The Most Recent Data Combined With Common Sense
As the authors write, the indications contained in the new text have been developed by a multidisciplinary group of cancer research, prevention, epidemiology, and public health experts. They are based on the most recent data in the scientific literature. As already emerged above, the recommendations for cancer prevention in many cases are comparable to those helpful in preventing other chronic diseases and maintaining a state of general well-being.
Watch Out For The Scales
One of the four fundamental pillars of cancer prevention relates to body weight. Experts recommend maintaining an average weight throughout life and remember that, for those who are overweight or obese, even a slight reduction in excess pounds can significantly affect cancer prevention and improvement of health.
Calculating your body mass index (according to the formula weight in kilograms divided by height in meters squared, or kg / m 2 ) is the first step to understanding if and how much your weight differs from the ideal one. However, the variables involved are very many, and it is therefore always a good idea to ask your doctor or a specialist for advice. “The best way to reach and maintain the ideal weight is to combine a varied and balanced diet with lots of physical activity.”
Prevention On The Plate (And In The Glass)
Daily food choices undoubtedly represent a very effective prevention tool. But what is meant by a varied and balanced diet? The document emphasizes the importance of giving priority to foods of plant origin, including foods rich in vitamins, minerals, and other nutrients, foods that are not too caloric to avoid dangerous weight gain, and a wide variety of fruits and vegetables of all colors, foods rich in fiber and whole grains. The updated version of the guidelines also pays great attention to what not to include in the diet, or at least to include minimally, with particular reference to red and processed meats, sugary drinks, and processed foods.
However, food health also passes through the glass, so much so that the experts in this edition say it would be better to eliminate alcohol. “All alcoholic beverages increase the risk of developing cancer and other health problems.
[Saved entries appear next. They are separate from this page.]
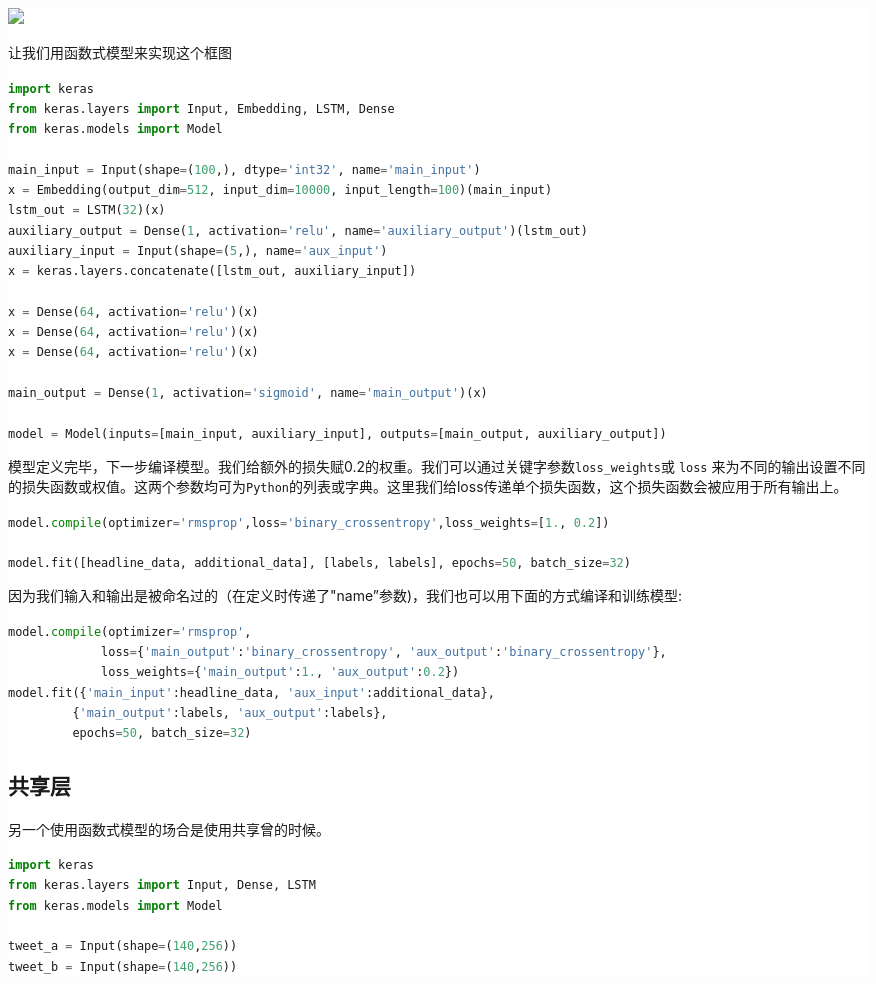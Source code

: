 ![](https://gitee.com/Brief-rf/BlogImages/raw/master/img/image-20201220104756400.png)

让我们用函数式模型来实现这个框图

```python
import keras
from keras.layers import Input, Embedding, LSTM, Dense
from keras.models import Model

main_input = Input(shape=(100,), dtype='int32', name='main_input')
x = Embedding(output_dim=512, input_dim=10000, input_length=100)(main_input)
lstm_out = LSTM(32)(x)
auxiliary_output = Dense(1, activation='relu', name='auxiliary_output')(lstm_out)
auxiliary_input = Input(shape=(5,), name='aux_input')
x = keras.layers.concatenate([lstm_out, auxiliary_input])

x = Dense(64, activation='relu')(x)
x = Dense(64, activation='relu')(x)
x = Dense(64, activation='relu')(x)

main_output = Dense(1, activation='sigmoid', name='main_output')(x)

model = Model(inputs=[main_input, auxiliary_input], outputs=[main_output, auxiliary_output])
```

模型定义完毕，下一步编译模型。我们给额外的损失赋0.2的权重。我们可以通过关键字参数```loss_weights```或 ```loss``` 来为不同的输出设置不同的损失函数或权值。这两个参数均可为```Python```的列表或字典。这里我们给loss传递单个损失函数，这个损失函数会被应用于所有输出上。

```python
model.compile(optimizer='rmsprop',loss='binary_crossentropy',loss_weights=[1., 0.2])

model.fit([headline_data, additional_data], [labels, labels], epochs=50, batch_size=32)
```

因为我们输入和输出是被命名过的（在定义时传递了"name”参数)，我们也可以用下面的方式编译和训练模型:

```python
model.compile(optimizer='rmsprop',
             loss={'main_output':'binary_crossentropy', 'aux_output':'binary_crossentropy'},
             loss_weights={'main_output':1., 'aux_output':0.2})
model.fit({'main_input':headline_data, 'aux_input':additional_data},
         {'main_output':labels, 'aux_output':labels},
         epochs=50, batch_size=32)
```

## 共享层

另一个使用函数式模型的场合是使用共享曾的时候。

```python
import keras
from keras.layers import Input, Dense, LSTM
from keras.models import Model

tweet_a = Input(shape=(140,256))
tweet_b = Input(shape=(140,256))
```

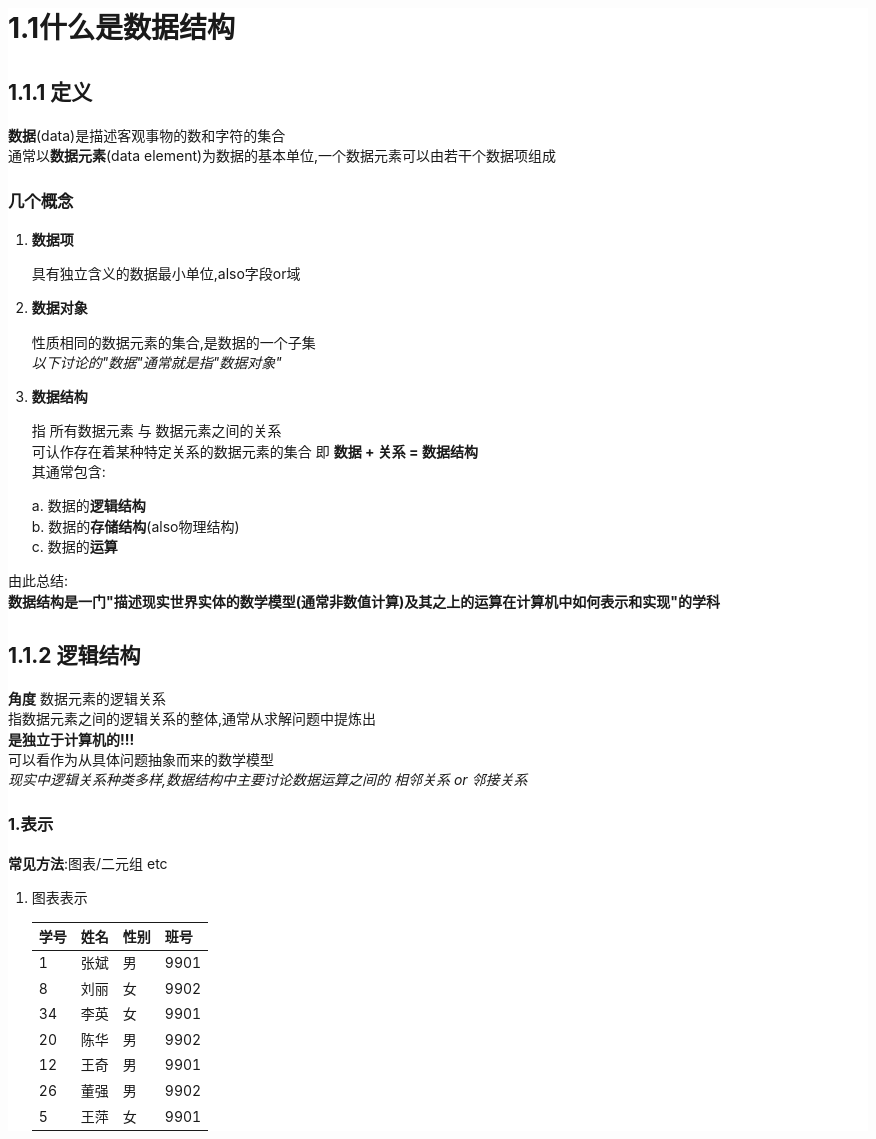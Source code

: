# 1.1什么是数据结构

## 1.1.1 定义

**数据**(data)是描述客观事物的数和字符的集合  
通常以**数据元素**(data element)为数据的基本单位,一个数据元素可以由若干个数据项组成

### 几个概念

1. **数据项**  

    具有独立含义的数据最小单位,also字段or域  

2. **数据对象**  

    性质相同的数据元素的集合,是数据的一个子集  
    *以下讨论的"数据"通常就是指"数据对象"*  

3. **数据结构**  

    指 所有数据元素 与 数据元素之间的关系  
    可认作存在着某种特定关系的数据元素的集合 即 **数据 + 关系 = 数据结构**  
    其通常包含:  

    a. 数据的**逻辑结构**  
    b. 数据的**存储结构**(also物理结构)  
    c. 数据的**运算**  

由此总结:  
**数据结构是一门"描述现实世界实体的数学模型(通常非数值计算)及其之上的运算在计算机中如何表示和实现"的学科**  

## 1.1.2 逻辑结构

**角度** 数据元素的逻辑关系  
指数据元素之间的逻辑关系的整体,通常从求解问题中提炼出  
**是独立于计算机的!!!**  
可以看作为从具体问题抽象而来的数学模型  
*现实中逻辑关系种类多样,数据结构中主要讨论数据运算之间的 相邻关系 or 邻接关系*  

### 1.表示

**常见方法**:图表/二元组 etc  

1. 图表表示  

    | 学号 | 姓名 | 性别 | 班号 |
    | ---- | ---- | ---- | ---- |
    | 1    | 张斌 | 男   | 9901 |
    | 8    | 刘丽 | 女   | 9902 |
    | 34   | 李英 | 女   | 9901 |
    | 20   | 陈华 | 男   | 9902 |
    | 12   | 王奇 | 男   | 9901 |
    | 26   | 董强 | 男   | 9902 |
    | 5    | 王萍 | 女   | 9901 |
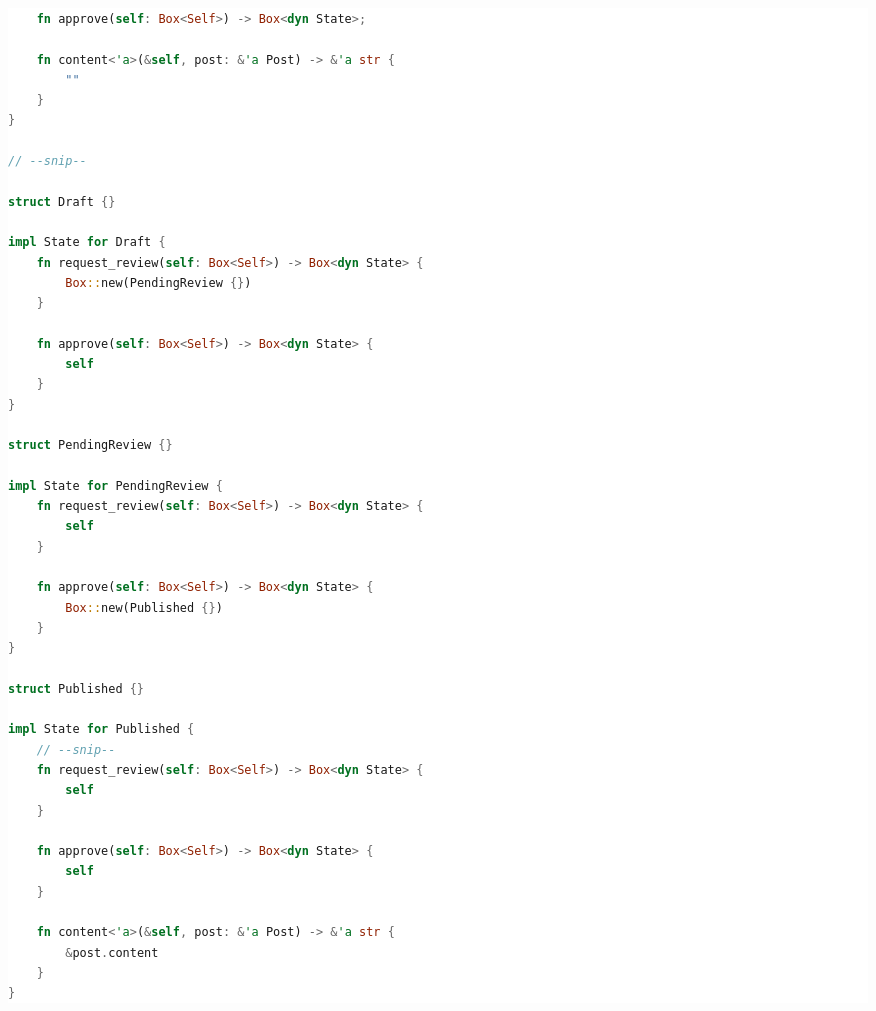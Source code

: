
 ```rust
    fn approve(self: Box<Self>) -> Box<dyn State>;

    fn content<'a>(&self, post: &'a Post) -> &'a str {
        ""
    }
}

// --snip--

struct Draft {}

impl State for Draft {
    fn request_review(self: Box<Self>) -> Box<dyn State> {
        Box::new(PendingReview {})
    }

    fn approve(self: Box<Self>) -> Box<dyn State> {
        self
    }
}

struct PendingReview {}

impl State for PendingReview {
    fn request_review(self: Box<Self>) -> Box<dyn State> {
        self
    }

    fn approve(self: Box<Self>) -> Box<dyn State> {
        Box::new(Published {})
    }
}

struct Published {}

impl State for Published {
    // --snip--
    fn request_review(self: Box<Self>) -> Box<dyn State> {
        self
    }

    fn approve(self: Box<Self>) -> Box<dyn State> {
        self
    }

    fn content<'a>(&self, post: &'a Post) -> &'a str {
        &post.content
    }
}


```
It doesn’t matter if you choose to drink beer, white or red wine, or other types of drinks,” they recall. And if you don’t want to give up, you shouldn’t exceed one drink a day for women and two for men, bearing in mind that one drink corresponds to a 33 cl can of beer, a small glass of wine, or a shot of spirits. (About 40 ml).
Active Against Cancer
Physical activity plays a significant role in prevention and general well-being. The most recent research also says this. The new guidelines reiterated for adults the need to carry out moderate physical activity for at least 150 minutes a week (or intense physical activity for at least 75 minutes). Still, it is added that the ideal would be to double these values and reach 300 minutes per week of moderate activity or 150 minutes of intense physical activity. The bar is set for children and adolescents at least 1 hour of moderate or intense physical activity per day.
At first glance, these numbers might seem unattainable to many. Still, the good news is that you don’t need to be an athlete – moderate physical activity also includes activities like brisk walking or gardening. Other examples can help us choose the exercise that suits us best and amuses us. Walking, dancing, cycling, yoga, and golf are moderate activities. On the other hand, running, cycling, swimming, aerobics, martial arts, football, basketball, and tennis are intense activities. Finally, pay attention to the time spent on the sofa or at the desk: the hours spent sitting have a particularly harmful effect on the body.